Summary:	<dev-lang/php-8.2.11: security release
Product:	Gentoo Security	Reporter:	John Helmert III <ajak>
Component:	Vulnerabilities	Assignee:	Gentoo Security <security>
Status:	RESOLVED OBSOLETE
Severity:	minor	CC:	mjo, php-bugs
Priority:	Normal
Version:	unspecified
Hardware:	All
OS:	Linux
URL:	https://news-web.php.net/php.announce/365
Whiteboard:	B4 [stable?]
Package list:		Runtime testing required:	---

Description John Helmert III archtester

2023-10-30 00:01:43 UTC

8.2.11 release announcement calls itself a security
release. Somewhat strangely, the contemporaneous 8.1 release doesn't
call itself a security release. I don't see anything in particular
which jumps out as significantly security-impactful, other than maybe:

- Fixed bug GH-12073 (Segfault when freeing incompletely initialized closures).
- Fixed bug GH-12060 (Internal iterator rewind handler is called twice).
- Fix memory leak when setting an invalid DOMDocument encoding.
- Fixed memory leak with failed SQLPrepare.

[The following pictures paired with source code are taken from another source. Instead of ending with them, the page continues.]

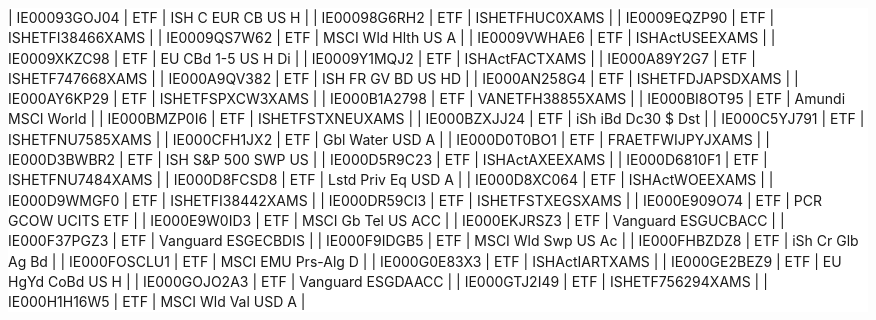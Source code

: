 | IE00093GOJ04 | ETF | ISH C EUR CB US H |
| IE00098G6RH2 | ETF | ISHETFHUC0XAMS |
| IE0009EQZP90 | ETF | ISHETFI38466XAMS |
| IE0009QS7W62 | ETF | MSCI Wld Hlth US A |
| IE0009VWHAE6 | ETF | ISHActUSEEXAMS |
| IE0009XKZC98 | ETF | EU CBd 1-5 US H Di |
| IE0009Y1MQJ2 | ETF | ISHActFACTXAMS |
| IE000A89Y2G7 | ETF | ISHETF747668XAMS |
| IE000A9QV382 | ETF | ISH FR GV BD US HD |
| IE000AN258G4 | ETF | ISHETFDJAPSDXAMS |
| IE000AY6KP29 | ETF | ISHETFSPXCW3XAMS |
| IE000B1A2798 | ETF | VANETFH38855XAMS |
| IE000BI8OT95 | ETF | Amundi MSCI World |
| IE000BMZP0I6 | ETF | ISHETFSTXNEUXAMS |
| IE000BZXJJ24 | ETF | iSh iBd Dc30 $ Dst |
| IE000C5YJ791 | ETF | ISHETFNU7585XAMS |
| IE000CFH1JX2 | ETF | Gbl Water USD A |
| IE000D0T0BO1 | ETF | FRAETFWIJPYJXAMS |
| IE000D3BWBR2 | ETF | ISH S&P 500 SWP US |
| IE000D5R9C23 | ETF | ISHActAXEEXAMS |
| IE000D6810F1 | ETF | ISHETFNU7484XAMS |
| IE000D8FCSD8 | ETF | Lstd Priv Eq USD A |
| IE000D8XC064 | ETF | ISHActWOEEXAMS |
| IE000D9WMGF0 | ETF | ISHETFI38442XAMS |
| IE000DR59CI3 | ETF | ISHETFSTXEGSXAMS |
| IE000E909O74 | ETF | PCR GCOW UCITS ETF |
| IE000E9W0ID3 | ETF | MSCI Gb Tel US ACC |
| IE000EKJRSZ3 | ETF | Vanguard ESGUCBACC |
| IE000F37PGZ3 | ETF | Vanguard ESGECBDIS |
| IE000F9IDGB5 | ETF | MSCI Wld Swp US Ac |
| IE000FHBZDZ8 | ETF | iSh Cr Glb Ag Bd |
| IE000FOSCLU1 | ETF | MSCI EMU Prs-Alg D |
| IE000G0E83X3 | ETF | ISHActIARTXAMS |
| IE000GE2BEZ9 | ETF | EU HgYd CoBd US H |
| IE000GOJO2A3 | ETF | Vanguard ESGDAACC |
| IE000GTJ2I49 | ETF | ISHETF756294XAMS |
| IE000H1H16W5 | ETF | MSCI Wld Val USD A |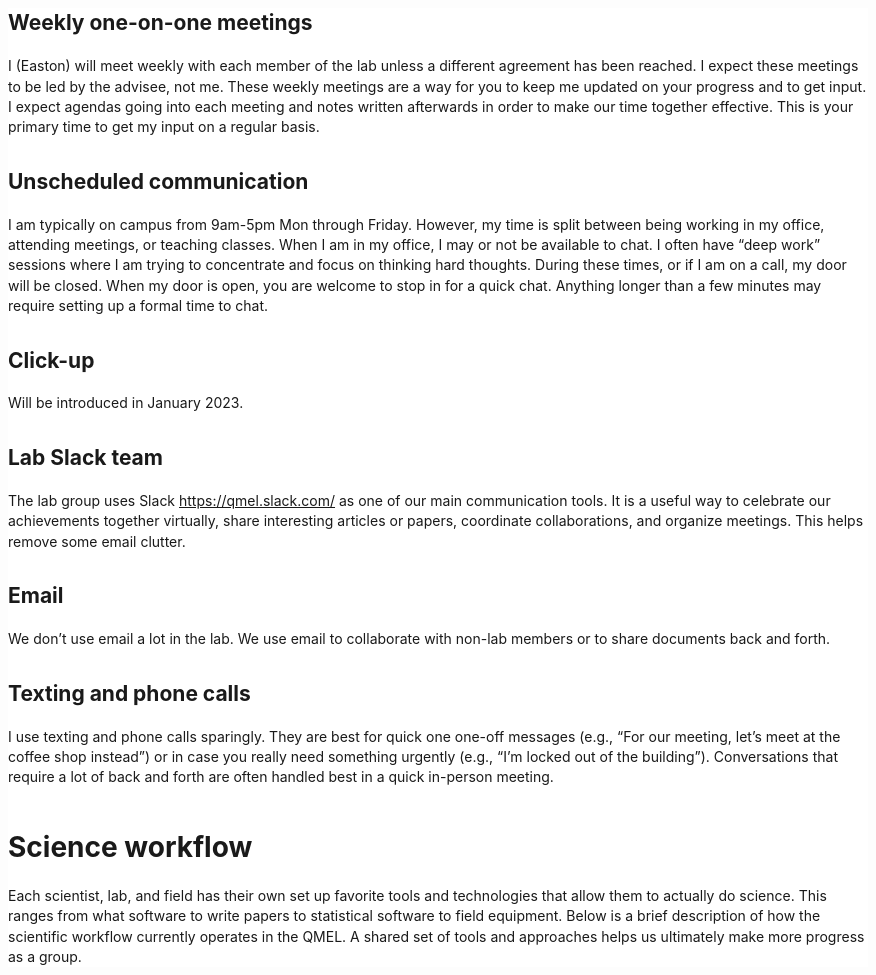 ## Weekly one-on-one meetings

I (Easton) will meet weekly with each member of the lab unless a
different agreement has been reached. I expect these meetings to be led
by the advisee, not me. These weekly meetings are a way for you to keep
me updated on your progress and to get input. I expect agendas going
into each meeting and notes written afterwards in order to make our time
together effective. This is your primary time to get my input on a
regular basis.

## Unscheduled communication

I am typically on campus from 9am-5pm Mon through Friday. However, my
time is split between being working in my office, attending meetings, or
teaching classes. When I am in my office, I may or not be available to
chat. I often have “deep work” sessions where I am trying to concentrate
and focus on thinking hard thoughts. During these times, or if I am on a
call, my door will be closed. When my door is open, you are welcome to
stop in for a quick chat. Anything longer than a few minutes may require
setting up a formal time to chat.

## Click-up

Will be introduced in January 2023.

## Lab Slack team

The lab group uses Slack <https://qmel.slack.com/> as one of our main
communication tools. It is a useful way to celebrate our achievements
together virtually, share interesting articles or papers, coordinate
collaborations, and organize meetings. This helps remove some email
clutter.

## Email

We don’t use email a lot in the lab. We use email to collaborate with
non-lab members or to share documents back and forth.

## Texting and phone calls

I use texting and phone calls sparingly. They are best for quick one
one-off messages (e.g., “For our meeting, let’s meet at the coffee shop
instead”) or in case you really need something urgently (e.g., “I’m
locked out of the building”). Conversations that require a lot of back
and forth are often handled best in a quick in-person meeting.

# Science workflow

Each scientist, lab, and field has their own set up favorite tools and
technologies that allow them to actually do science. This ranges from
what software to write papers to statistical software to field
equipment. Below is a brief description of how the scientific workflow
currently operates in the QMEL. A shared set of tools and approaches
helps us ultimately make more progress as a group.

Comment 1 Hans de Graaff gentoo-dev

2024-08-12 08:11:19 UTC

Did it ever become clear what the security issues (if any) were? Otherwise I would propose to close this bug.

Comment 2 Michael Orlitzky gentoo-dev

2024-08-13 16:22:53 UTC

Maybe the segfault? But pretty much every release of PHP is a security release & we've stabilized several since this bug was opened. RESOLVED->OBSOLETE is the easy way out.

Comment 3 Hans de Graaff gentoo-dev

2024-08-14 08:11:29 UTC

This is fine with me. @ajak: if you feel differently please re-open the bug.